Crimes and misdemeanors

New Colorado bill to change “child porn” charges for sexting teens

(OLIVIER MORIN/AFP/Getty Images)

A new proposed bill in Colorado is seeking to reduce the charge of “distributing child porn” for teens who get “caught” sexting explicit photos of themselves. Under the current legislation, they could be prosecuted and forced to register as a sex offender, but the new bill is trying to change this to a class two misdemeanor. Opponents of the change, however, point out that this could lead to more prosecutors charging teens with a crime for “consensual sexting.”  “Sexting, in and of itself, is not harmful,” Amy Hasinoff, a communications professor and author of the book Sexting Panic: Rethinking Criminalization, Privacy, and Consent, told Broadly. “Like any other sex act, it’s only harmful when it happens without the consent of everyone involved. In that case, we need to address the person who committed the act of harm. Laws against sexting criminalize the victim and the perpetrator as though their behavior is the same.”

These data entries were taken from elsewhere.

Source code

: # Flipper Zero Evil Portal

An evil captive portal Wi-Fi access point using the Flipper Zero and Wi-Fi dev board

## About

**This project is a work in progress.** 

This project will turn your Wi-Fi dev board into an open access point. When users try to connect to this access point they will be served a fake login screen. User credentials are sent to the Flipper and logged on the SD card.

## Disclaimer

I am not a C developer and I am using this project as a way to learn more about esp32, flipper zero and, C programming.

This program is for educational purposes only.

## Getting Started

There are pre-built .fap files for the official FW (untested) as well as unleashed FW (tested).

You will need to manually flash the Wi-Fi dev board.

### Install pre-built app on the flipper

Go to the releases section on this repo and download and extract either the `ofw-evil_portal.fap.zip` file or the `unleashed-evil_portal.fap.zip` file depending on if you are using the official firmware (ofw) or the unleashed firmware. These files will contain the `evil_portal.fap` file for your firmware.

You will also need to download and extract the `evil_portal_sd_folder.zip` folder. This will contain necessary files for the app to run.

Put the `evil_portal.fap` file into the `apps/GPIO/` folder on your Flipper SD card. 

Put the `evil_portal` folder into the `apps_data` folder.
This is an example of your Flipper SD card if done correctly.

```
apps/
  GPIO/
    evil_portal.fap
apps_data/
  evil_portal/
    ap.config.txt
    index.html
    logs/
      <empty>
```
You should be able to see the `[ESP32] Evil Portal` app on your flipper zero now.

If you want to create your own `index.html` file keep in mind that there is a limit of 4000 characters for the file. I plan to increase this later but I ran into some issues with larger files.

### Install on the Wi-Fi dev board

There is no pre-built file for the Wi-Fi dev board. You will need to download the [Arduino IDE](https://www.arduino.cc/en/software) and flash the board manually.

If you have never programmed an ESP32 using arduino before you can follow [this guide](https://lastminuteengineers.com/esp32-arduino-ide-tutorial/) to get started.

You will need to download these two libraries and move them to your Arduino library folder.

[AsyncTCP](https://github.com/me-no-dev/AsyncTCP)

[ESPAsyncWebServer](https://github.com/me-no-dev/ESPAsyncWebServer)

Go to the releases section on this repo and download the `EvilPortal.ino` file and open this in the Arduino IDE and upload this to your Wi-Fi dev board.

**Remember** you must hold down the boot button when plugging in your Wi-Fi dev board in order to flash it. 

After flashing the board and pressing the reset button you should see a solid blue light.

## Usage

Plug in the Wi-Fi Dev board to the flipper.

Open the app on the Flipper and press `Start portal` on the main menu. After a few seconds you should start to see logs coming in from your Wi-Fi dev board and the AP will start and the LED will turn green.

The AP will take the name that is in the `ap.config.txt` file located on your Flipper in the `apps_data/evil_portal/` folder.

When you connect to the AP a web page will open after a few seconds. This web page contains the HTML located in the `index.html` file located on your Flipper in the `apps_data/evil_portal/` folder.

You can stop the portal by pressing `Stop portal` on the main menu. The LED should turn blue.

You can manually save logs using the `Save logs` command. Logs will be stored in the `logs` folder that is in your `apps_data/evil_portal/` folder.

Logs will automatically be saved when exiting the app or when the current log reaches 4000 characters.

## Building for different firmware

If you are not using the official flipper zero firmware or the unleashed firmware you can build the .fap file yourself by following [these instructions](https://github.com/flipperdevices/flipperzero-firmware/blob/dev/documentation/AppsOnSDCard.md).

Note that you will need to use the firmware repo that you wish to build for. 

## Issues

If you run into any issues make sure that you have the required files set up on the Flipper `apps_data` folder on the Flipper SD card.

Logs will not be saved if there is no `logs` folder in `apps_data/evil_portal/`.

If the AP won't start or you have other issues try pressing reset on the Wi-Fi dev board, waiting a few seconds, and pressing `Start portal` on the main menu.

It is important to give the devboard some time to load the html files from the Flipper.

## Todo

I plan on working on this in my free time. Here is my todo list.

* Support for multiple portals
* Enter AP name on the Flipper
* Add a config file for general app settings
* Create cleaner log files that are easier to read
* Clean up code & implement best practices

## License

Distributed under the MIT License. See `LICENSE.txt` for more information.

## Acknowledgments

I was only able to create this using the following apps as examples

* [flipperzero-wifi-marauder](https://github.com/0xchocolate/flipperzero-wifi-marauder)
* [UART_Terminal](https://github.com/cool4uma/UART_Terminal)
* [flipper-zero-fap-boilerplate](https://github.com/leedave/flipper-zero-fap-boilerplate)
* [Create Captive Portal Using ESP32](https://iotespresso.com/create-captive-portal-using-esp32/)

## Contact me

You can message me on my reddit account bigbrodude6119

Hasinoff also argues that the law might disproportionately affect teenagers who are already more vulnerable to prosecution: teens of color, low-income teens, teens in foster care, or gay teens, for example. “One third of 16- and 17-year olds are sexting, whether it’s a felony, misdemeanor or not. We have to deal with that reality rather than dreaming that we can bring that rate down to zero percent by criminalizing it,” Hasinoff said. “It’s not going to happen.” If the bill passes the Colorado state legislature, it will go into effect on July 1, 2016.